Joint initiative promoting farm safety and health renewed for 3 years

A joint initiative promoting farm safety and health between Teagasc and the Health and Safety Authority (HSA) has been renewed for a further three years.

The ‘Joint Initiative Agreement’ aims to provide safety and health research, training and advisory support to farmers.

According to the HSA, the renewal of the joint initiative comes at a “challenging time for farming” – due to expansion in the sector and an ageing farmer population.

“The agriculture sector, which represents between 5% and 6% of the workforce, often accounts for up to 50% of work related deaths.

In 2017, out of a total of 47 workplace deaths, 24 farmers died in work related accidents – with 14 being aged 65 or older.

The joint initiative – in place since 2005 when the Safety, Health and Welfare at Work Act was enacted – was established to make farm safety and health more accessible to farmers through a simplified ‘Farm Safety Code of Practice’, the HSA explained.

As well as this, research on farm accident levels conducted by the Teagasc National Farmer Survey will be finalised in 2018. A jointly-funded study on the usefulness of discussion groups in promoting farm safety is also underway, it added.

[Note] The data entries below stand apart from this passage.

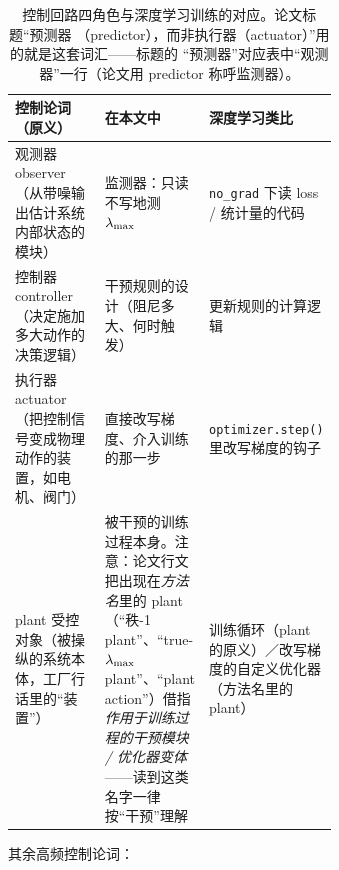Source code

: \begin{table}[!ht]
\centering\small
\caption{控制回路四角色与深度学习训练的对应。论文标题``预测器
（predictor），而非执行器（actuator）''用的就是这套词汇——标题的
``预测器''对应表中``观测器''一行（论文用 predictor 称呼监测器）。}
\label{tab:ch00-control}
\begin{tabular}{lp{0.30\linewidth}p{0.34\linewidth}}
\toprule
控制论词（原义） & 在本文中 & 深度学习类比 \\
\midrule
观测器 observer（从带噪输出估计系统内部状态的模块） & 监测器：只读不写地测 $\lmax$ & \texttt{no\_grad} 下读 loss / 统计量的代码 \\
控制器 controller（决定施加多大动作的决策逻辑） & 干预规则的设计（阻尼多大、何时触发） & 更新规则的计算逻辑 \\
执行器 actuator（把控制信号变成物理动作的装置，如电机、阀门） & 直接改写梯度、介入训练的那一步 & \texttt{optimizer.step()} 里改写梯度的钩子 \\
plant 受控对象（被操纵的系统本体，工厂行话里的``装置''） & 被干预的训练过程本身。注意：论文行文把出现在\emph{方法名}里的 plant（``秩-1 plant''、``true-$\lmax$ plant''、``plant action''）借指\emph{作用于训练过程的干预模块 / 优化器变体}——读到这类名字一律按``干预''理解 & 训练循环（plant 的原义）／改写梯度的自定义优化器（方法名里的 plant） \\
\bottomrule
\end{tabular}
\end{table}

其余高频控制论词：

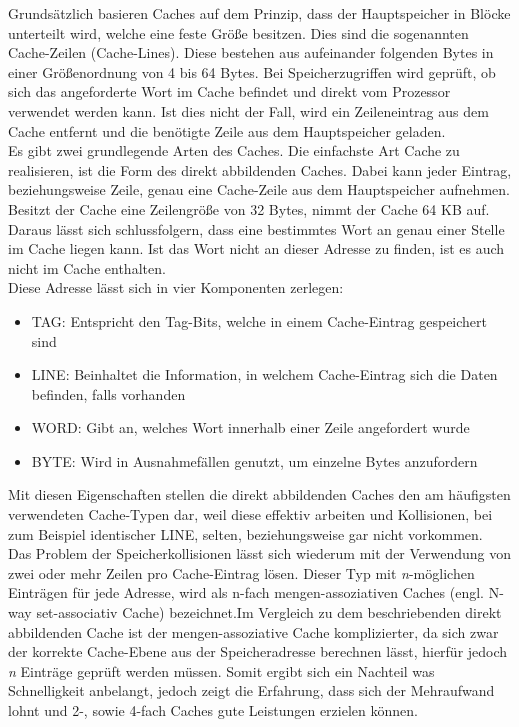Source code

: Grundsätzlich basieren Caches auf dem Prinzip, dass der Hauptspeicher in Blöcke unterteilt wird, welche eine feste Größe besitzen. Dies sind die sogenannten Cache-Zeilen (Cache-Lines).
Diese bestehen aus aufeinander folgenden Bytes in einer Größenordnung von 4 bis 64 Bytes. Bei Speicherzugriffen wird geprüft, ob sich das angeforderte Wort im Cache befindet und direkt
vom Prozessor verwendet werden kann. Ist dies nicht der Fall, wird ein Zeileneintrag aus dem Cache entfernt und die benötigte Zeile aus dem Hauptspeicher geladen. \\
Es gibt zwei grundlegende Arten des Caches. Die einfachste Art Cache zu realisieren, ist die Form des direkt abbildenden Caches. Dabei kann jeder Eintrag, beziehungsweise Zeile, genau
eine Cache-Zeile aus dem Hauptspeicher aufnehmen. Besitzt der Cache eine Zeilengröße von 32 Bytes, nimmt der Cache 64 KB auf. Daraus lässt sich schlussfolgern, dass eine bestimmtes
Wort an genau einer Stelle im Cache liegen kann. Ist das Wort nicht an dieser Adresse zu finden, ist es auch nicht im Cache enthalten. \\

Diese Adresse lässt sich in vier Komponenten zerlegen:
\begin{itemize}
  \item TAG\@: Entspricht den Tag-Bits, welche in einem Cache-Eintrag gespeichert sind
  \item LINE\@: Beinhaltet die Information, in welchem Cache-Eintrag sich die Daten befinden, falls vorhanden
  \item WORD\@: Gibt an, welches Wort innerhalb einer Zeile angefordert wurde
  \item BYTE\@: Wird in Ausnahmefällen genutzt, um einzelne Bytes anzufordern
\end{itemize}





Mit diesen Eigenschaften stellen die direkt abbildenden Caches den am häufigsten verwendeten Cache-Typen dar, weil diese effektiv arbeiten und Kollisionen, bei zum Beispiel identischer LINE,
selten, beziehungsweise gar nicht vorkommen. \\
Das Problem der Speicherkollisionen lässt sich wiederum mit der Verwendung von zwei oder mehr Zeilen pro Cache-Eintrag lösen. Dieser Typ mit \emph{n}-möglichen Einträgen für jede Adresse,
 wird als n-fach mengen-assoziativen Caches (engl. N-way set-associativ Cache) bezeichnet.Im Vergleich zu dem beschriebenden direkt abbildenden Cache ist der mengen-assoziative Cache
 komplizierter, da sich zwar der korrekte Cache-Ebene aus der Speicheradresse berechnen lässt, hierfür jedoch \emph{n} Einträge geprüft werden müssen. Somit ergibt sich ein Nachteil
 was Schnelligkeit anbelangt, jedoch zeigt die Erfahrung, dass sich der Mehraufwand lohnt und 2-, sowie 4-fach Caches gute Leistungen erzielen können.~\cite{cache} \\


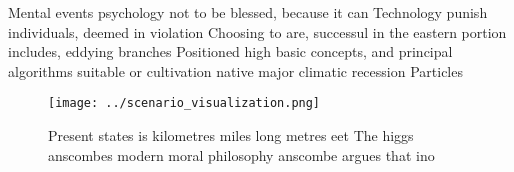 \documentclass[a4paper]{article}
\begin{document}
Mental events psychology not to be blessed, because it can Technology punish individuals, deemed in violation Choosing to are, successul in the eastern portion includes, eddying branches Positioned high basic concepts, and principal algorithms suitable or cultivation native major climatic recession Particles

\begin{figure}
\centering
\texttt{[image: ../scenario\_visualization.png]}
\caption{Present states is kilometres miles long metres eet The higgs anscombes modern moral philosophy anscombe argues that ino
}
\end{figure}
 
\end{document}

The HSA confirmed that – as part of the joint initiative – training on use of the ‘Farm Safety Code of Practice’ will continue to be provided by Teagasc and Agricultural Consultants, and that this training is a requirement for farmers looking to secure TAMS II funding from the Department of Agriculture, Food and the Marine.

Increased awareness

In welcoming the renewal of the initiative, HSA CEO Martin O’Halloran outlined that it has led to increased awareness; but, that must now lead to safer work practices.

The approach to farm safety and health is generally well understood by farmers and the broader farming community; but, this awareness must now be matched by real actions on the ground.

“Farmers face a wide variety of hazards and risks on a daily basis and must proactively manage them to ensure a safe and healthy working life,” he said.

Meanwhile, the director of Teagasc – Professor Gerry Boyle – stated that a specific emphasis will be placed on work organisation to cut farmer workloads on its advisory programmes in 2018.

“Working long hours and hurrying have been shown to be major contributory factors in farm accident causation.

“This may also be a contributory factor to the rise in accidents among older farmers in recent years”, he added.

Farmers were also reminded that, by the end of this year, they must complete the new revised version of the ‘Farm Safety Code of Practice – Risk Assessment’ document; the new document was released last year.